ベルギーでは葬式には楽団が葬楽を演奏する伝統がありました.1895年12月、葬儀の34名の楽士が昼食をとりました。食事には塩漬けにしたハムが出されました。その翌日から、その大多数がボツリヌス中毒特有の麻痺を起こし、その内13名が重症となり、内3名が死亡しました.ヴァン・エルメンゲム博士はハムの残りと死亡者の脾臓から嫌気性有芽胞菌を分離し、この菌を詳細に調べ、この菌が恐ろしい毒素を産生するボツリヌス中毒の原因菌であることを突き止めボツリヌス菌と命名しました.
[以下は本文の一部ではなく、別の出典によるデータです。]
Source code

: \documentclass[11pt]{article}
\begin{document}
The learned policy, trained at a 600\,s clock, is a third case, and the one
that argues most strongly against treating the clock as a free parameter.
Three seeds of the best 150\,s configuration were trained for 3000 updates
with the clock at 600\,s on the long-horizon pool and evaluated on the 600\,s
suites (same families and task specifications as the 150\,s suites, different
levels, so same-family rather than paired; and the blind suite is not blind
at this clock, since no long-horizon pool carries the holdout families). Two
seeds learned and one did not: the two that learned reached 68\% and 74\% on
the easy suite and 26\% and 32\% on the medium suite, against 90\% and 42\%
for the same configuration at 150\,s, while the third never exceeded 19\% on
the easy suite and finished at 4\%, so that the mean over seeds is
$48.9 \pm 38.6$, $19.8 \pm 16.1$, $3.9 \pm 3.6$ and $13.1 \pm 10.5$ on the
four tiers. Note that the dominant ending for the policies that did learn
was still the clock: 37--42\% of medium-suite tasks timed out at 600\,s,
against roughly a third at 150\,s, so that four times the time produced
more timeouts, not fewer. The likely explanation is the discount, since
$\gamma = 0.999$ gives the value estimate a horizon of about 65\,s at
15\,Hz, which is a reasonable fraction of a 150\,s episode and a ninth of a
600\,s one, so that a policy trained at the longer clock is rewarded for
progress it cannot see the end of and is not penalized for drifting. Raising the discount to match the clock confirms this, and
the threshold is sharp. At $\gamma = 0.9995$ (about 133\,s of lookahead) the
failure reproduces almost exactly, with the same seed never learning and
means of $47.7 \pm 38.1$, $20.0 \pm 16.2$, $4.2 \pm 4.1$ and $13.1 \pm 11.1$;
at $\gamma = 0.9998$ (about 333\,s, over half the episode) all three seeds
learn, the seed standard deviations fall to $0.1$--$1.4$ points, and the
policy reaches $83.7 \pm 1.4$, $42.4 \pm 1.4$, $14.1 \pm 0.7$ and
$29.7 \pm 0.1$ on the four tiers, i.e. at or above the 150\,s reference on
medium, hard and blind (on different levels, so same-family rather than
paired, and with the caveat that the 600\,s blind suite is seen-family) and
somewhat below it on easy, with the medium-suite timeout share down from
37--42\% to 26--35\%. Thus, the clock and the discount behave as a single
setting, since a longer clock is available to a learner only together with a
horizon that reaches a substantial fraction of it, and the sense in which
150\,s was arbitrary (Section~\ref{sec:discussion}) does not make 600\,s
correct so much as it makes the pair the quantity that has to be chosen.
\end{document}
 ボツリヌス菌の発見当初からボツリヌス毒素は知られていました.ヴァン・エルメンゲム博士は、ボツリヌス菌は動物の体内で増殖しないが保存食品の中で増殖すること、毒素を産生すること、動物によって毒性が異なり、5分の煮沸によって毒素は破壊されること、毒素は酸に安定で、アルカリに不安定である等現在知られている毒素の基本性質をその当時既に報告しています.

日本でのボツリヌス中毒

 日本では戦後から現在までに400名を上回る患者がでており,死亡率は20%を上回っています.原因食のほとんどは北海道、東北地方でイズシ,キリコミで,また滋賀では郷土料理のハス寿司でE型の中毒が起こっています.これらナレズシで起こったボツリヌス中毒のほとんどすべては家庭で作った自家製のものです. これらはいずれもE型による中毒です.しかし最近は宮崎,東京,栃木などで輸入した瓶詰,缶詰ででA型やB型の中毒も起こっています。また熊本のカラシレンコンなど他の原因食品でもおこっています.
イズシ,手前がニシン,
後方がベニジャケで作ってある
キリコミ
芥子蓮根

2)乳児ボツリヌス症

生後6月未満の乳児に見られる疾患で経口摂取したボツリヌス菌(Clostridium botulinum)が腸管内で毒素を産生しておこります。離乳食品内特に蜂蜜やコーンシロップ、床のホコリ、土などからA型、B型の芽胞が摂取され、主に大腸で増殖し、毒素を産生し、泣き声が弱々しい,哺乳力が弱い,頚部筋肉が緩みによる首の座りが悪くなるなどにはじまる中毒症状をおこします。致死率は3%程度です。

3)創傷ボツリヌス症

芽胞が傷口などから侵入し、体内で増殖、毒素を産生し、弛緩性麻痺を主症状とする中毒症をおこします.その感染形式は破傷風とほぼおなじでが,通常本菌の芽胞は細胞内では発芽増殖しないので大量に菌が入った場合にのみ起こると考えられます。アメリカにおいて麻薬常用者における路上に捨てられた注射器を用いた発生例が報告されています。

毒素

 ボツリヌス毒素はいずれの血清型の毒素も分子量150kDaの易熱性タンパクの神経毒と様々な数の無毒成分が結合しています。これをprogenitor toxinとよび,この無毒成分が胃液の酸性やタンパク分解酵素から神経毒を保護し、腸による吸収が促進されている考えられています。小腸から吸収された毒素は神経毒が単独となり腸管リンパから胸管を通り血流に乗ります.その後、血行性に神経組織に到達します。神経毒の作用点は筋神経接合部の前シナプスに作用し,アセチルコリンの遊離を抑制し,麻痺を起すと考えられています.

診断

診断は臨床症状、摂取した食品の調査のほか、菌の単離、マウスを用いたバイオアッセイ、酵素抗体法による毒素の証明によって毒素型を決定します。 治療は乳児ボツリヌス症以外は、抗毒素抗体投与が主体となります。